_Extracted records:_
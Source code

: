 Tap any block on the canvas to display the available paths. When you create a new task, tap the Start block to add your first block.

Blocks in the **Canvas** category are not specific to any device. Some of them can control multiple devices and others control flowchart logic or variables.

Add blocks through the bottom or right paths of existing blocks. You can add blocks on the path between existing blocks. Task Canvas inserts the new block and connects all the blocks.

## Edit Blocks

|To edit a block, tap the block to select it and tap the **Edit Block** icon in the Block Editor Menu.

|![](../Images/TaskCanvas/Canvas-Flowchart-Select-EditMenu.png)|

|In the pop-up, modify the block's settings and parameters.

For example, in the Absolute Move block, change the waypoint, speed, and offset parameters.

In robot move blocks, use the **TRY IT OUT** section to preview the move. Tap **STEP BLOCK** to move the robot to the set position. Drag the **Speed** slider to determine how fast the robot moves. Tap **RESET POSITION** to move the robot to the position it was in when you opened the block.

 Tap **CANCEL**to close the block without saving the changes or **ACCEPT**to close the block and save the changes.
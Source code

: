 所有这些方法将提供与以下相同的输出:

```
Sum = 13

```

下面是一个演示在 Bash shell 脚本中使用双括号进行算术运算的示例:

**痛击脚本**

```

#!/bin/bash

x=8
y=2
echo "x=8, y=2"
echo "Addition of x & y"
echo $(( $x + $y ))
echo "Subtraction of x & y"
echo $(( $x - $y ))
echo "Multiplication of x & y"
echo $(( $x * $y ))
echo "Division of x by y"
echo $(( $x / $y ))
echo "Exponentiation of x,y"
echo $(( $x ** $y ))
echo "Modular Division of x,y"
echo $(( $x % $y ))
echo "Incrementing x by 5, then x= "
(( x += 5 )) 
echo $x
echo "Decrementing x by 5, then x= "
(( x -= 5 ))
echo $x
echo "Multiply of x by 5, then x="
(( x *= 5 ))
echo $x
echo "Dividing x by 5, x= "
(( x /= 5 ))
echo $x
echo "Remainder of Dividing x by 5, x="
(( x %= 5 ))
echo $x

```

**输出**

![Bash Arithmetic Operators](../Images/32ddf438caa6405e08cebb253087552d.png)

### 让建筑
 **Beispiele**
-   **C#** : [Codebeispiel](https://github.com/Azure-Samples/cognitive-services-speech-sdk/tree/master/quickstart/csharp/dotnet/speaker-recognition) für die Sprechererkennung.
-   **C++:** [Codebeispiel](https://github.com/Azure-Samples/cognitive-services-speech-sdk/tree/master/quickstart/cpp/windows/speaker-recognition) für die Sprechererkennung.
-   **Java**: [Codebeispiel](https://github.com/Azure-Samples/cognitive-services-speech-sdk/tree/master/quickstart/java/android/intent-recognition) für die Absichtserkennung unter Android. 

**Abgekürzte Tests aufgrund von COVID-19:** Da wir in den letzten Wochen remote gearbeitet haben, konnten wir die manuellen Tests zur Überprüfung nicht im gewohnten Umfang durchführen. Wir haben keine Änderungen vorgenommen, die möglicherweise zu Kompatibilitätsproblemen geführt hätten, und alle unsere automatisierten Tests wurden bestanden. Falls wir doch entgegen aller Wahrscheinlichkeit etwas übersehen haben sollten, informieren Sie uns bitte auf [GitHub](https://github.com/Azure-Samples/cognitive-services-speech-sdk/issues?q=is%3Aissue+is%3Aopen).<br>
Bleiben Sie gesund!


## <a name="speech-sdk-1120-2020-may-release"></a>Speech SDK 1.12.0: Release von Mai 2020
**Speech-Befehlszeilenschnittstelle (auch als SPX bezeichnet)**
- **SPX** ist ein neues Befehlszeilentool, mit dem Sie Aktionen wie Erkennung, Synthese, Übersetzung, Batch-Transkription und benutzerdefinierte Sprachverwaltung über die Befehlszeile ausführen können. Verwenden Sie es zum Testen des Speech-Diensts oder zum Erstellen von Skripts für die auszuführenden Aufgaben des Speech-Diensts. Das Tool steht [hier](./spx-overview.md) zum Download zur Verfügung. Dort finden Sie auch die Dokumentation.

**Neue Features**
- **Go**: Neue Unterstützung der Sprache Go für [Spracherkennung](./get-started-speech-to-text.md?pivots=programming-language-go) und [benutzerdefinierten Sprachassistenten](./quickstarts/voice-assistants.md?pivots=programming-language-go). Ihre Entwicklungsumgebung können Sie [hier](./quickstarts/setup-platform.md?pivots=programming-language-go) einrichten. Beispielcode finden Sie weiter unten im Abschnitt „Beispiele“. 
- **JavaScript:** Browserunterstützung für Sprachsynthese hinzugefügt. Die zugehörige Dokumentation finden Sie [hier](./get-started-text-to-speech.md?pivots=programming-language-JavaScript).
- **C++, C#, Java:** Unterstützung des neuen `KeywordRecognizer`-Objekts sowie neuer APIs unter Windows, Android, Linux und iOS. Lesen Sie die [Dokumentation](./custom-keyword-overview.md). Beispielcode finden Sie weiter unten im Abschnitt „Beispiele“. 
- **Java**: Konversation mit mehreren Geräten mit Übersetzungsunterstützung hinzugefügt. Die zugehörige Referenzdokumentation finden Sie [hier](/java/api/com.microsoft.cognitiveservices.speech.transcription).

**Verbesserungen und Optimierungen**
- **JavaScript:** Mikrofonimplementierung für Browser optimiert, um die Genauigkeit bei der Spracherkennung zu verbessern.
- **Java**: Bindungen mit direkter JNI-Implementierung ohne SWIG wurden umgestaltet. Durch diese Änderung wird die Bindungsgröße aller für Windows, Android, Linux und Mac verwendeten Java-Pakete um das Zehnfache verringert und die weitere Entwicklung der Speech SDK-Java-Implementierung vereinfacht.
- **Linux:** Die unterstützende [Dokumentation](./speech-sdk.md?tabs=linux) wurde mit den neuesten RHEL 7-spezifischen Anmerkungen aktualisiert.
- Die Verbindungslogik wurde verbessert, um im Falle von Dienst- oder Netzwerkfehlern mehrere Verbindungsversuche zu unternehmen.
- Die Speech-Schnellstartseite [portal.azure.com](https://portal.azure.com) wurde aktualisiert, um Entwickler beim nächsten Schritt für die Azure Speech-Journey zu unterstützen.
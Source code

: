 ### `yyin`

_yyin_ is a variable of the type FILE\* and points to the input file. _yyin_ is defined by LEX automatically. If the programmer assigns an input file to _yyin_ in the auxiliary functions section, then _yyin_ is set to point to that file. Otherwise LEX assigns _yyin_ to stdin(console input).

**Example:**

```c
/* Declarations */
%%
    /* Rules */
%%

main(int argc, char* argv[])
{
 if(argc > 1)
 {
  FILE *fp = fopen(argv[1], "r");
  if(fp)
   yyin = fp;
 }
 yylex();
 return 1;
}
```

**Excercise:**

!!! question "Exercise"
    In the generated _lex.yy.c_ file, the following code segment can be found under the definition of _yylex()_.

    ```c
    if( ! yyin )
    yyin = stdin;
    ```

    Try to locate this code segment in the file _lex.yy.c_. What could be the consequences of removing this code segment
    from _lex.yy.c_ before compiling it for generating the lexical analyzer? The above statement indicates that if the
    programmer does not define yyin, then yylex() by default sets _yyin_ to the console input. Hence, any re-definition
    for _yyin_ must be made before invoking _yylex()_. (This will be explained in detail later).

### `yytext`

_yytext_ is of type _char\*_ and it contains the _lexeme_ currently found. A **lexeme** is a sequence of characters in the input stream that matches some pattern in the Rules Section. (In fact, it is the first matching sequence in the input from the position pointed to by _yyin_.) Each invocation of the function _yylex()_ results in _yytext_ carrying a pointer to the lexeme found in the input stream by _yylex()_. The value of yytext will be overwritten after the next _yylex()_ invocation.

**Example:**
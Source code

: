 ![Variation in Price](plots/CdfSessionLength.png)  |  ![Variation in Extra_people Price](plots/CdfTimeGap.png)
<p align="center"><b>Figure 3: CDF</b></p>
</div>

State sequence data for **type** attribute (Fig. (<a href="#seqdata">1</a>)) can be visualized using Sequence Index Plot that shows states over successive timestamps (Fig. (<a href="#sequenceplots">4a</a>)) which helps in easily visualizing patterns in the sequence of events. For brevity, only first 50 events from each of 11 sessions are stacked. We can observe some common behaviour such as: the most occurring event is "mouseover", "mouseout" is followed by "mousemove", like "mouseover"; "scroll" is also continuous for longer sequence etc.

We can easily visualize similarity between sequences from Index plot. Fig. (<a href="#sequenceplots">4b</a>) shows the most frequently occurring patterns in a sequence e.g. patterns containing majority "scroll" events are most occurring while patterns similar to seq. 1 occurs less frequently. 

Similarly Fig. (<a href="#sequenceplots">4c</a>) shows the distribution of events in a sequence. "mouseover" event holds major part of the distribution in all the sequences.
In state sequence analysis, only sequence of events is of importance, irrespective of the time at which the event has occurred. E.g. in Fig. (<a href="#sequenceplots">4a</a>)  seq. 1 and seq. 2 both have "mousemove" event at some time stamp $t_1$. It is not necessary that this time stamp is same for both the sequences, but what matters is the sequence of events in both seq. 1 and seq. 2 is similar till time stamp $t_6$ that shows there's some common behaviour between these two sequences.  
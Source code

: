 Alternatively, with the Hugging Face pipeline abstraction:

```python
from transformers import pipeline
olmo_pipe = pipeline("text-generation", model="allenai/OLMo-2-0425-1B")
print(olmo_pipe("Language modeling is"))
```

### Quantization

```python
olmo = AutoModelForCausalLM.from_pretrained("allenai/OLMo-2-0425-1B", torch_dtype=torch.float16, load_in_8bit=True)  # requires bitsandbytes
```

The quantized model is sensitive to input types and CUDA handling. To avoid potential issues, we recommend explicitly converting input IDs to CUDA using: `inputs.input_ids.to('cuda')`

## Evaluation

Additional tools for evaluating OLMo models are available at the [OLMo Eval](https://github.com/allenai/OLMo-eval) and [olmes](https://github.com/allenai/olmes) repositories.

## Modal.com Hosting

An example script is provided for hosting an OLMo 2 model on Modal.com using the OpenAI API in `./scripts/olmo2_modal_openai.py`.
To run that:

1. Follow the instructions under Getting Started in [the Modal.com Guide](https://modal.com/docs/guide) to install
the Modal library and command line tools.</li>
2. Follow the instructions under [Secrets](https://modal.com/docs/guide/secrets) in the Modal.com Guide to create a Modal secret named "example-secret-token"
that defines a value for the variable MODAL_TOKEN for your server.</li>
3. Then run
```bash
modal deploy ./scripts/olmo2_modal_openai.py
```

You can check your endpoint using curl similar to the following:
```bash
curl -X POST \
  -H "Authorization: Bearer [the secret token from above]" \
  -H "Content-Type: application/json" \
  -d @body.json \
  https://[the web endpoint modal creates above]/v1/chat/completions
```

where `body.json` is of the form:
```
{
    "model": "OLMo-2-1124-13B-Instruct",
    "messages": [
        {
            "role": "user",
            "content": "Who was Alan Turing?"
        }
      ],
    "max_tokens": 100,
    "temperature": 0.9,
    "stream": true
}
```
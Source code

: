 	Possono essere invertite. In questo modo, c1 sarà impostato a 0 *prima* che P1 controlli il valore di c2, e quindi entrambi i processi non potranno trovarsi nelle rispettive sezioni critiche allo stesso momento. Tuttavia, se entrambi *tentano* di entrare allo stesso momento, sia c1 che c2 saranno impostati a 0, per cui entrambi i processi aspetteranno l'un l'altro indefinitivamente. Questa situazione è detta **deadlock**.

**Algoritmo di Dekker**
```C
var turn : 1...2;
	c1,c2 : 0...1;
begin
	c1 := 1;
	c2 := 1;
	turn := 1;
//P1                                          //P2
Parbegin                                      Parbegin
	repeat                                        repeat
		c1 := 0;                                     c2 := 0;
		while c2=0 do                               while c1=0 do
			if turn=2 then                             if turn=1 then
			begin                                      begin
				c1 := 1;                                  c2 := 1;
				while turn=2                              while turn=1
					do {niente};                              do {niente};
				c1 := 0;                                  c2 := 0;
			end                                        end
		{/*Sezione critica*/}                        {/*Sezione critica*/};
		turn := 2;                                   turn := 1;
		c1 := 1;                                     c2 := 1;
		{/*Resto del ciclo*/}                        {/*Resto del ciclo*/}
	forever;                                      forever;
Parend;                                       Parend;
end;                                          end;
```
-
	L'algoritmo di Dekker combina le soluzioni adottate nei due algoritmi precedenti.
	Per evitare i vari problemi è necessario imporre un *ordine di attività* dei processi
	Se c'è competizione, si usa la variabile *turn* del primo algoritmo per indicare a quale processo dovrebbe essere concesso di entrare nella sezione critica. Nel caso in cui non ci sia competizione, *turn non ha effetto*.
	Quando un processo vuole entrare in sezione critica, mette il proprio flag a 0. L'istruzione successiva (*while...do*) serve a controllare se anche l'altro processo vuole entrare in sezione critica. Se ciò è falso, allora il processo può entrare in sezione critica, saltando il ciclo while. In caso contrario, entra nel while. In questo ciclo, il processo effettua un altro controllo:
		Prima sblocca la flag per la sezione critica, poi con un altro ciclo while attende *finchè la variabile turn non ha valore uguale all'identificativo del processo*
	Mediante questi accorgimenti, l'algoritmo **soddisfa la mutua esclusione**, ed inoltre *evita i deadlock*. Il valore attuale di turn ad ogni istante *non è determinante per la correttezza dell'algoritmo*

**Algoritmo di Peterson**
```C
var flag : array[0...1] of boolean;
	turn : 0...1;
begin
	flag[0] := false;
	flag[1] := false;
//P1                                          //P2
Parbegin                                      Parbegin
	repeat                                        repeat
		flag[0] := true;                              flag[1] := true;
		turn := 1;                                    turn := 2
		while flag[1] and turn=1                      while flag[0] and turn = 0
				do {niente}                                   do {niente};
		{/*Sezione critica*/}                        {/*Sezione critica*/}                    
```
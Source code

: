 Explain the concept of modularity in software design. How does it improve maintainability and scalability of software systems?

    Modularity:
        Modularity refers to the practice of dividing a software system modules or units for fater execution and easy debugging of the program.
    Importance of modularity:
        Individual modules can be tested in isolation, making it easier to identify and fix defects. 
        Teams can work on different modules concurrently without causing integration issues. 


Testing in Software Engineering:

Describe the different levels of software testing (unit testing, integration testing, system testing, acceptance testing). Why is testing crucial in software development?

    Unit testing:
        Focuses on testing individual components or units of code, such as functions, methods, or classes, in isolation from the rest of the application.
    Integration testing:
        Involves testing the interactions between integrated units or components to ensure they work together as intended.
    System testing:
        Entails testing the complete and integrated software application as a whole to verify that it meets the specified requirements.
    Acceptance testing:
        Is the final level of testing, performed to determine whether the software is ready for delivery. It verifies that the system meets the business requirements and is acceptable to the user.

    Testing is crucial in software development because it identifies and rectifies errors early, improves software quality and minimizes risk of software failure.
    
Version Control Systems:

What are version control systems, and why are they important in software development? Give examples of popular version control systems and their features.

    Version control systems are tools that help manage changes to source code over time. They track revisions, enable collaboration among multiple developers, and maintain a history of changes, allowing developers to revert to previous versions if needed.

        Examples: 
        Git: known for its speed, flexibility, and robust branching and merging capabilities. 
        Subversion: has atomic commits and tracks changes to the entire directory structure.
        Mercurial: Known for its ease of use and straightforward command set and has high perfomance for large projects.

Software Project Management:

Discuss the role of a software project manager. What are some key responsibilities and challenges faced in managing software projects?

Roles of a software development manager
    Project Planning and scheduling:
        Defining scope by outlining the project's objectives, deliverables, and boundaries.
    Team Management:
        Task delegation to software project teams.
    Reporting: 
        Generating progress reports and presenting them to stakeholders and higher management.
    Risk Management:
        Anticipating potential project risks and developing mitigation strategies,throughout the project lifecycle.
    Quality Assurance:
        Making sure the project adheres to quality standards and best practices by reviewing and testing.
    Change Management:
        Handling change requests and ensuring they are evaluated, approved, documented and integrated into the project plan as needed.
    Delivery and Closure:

_Required action:_
Return the total number of lines in the records that contain "them", without any explanation.

_Output of the task:_
2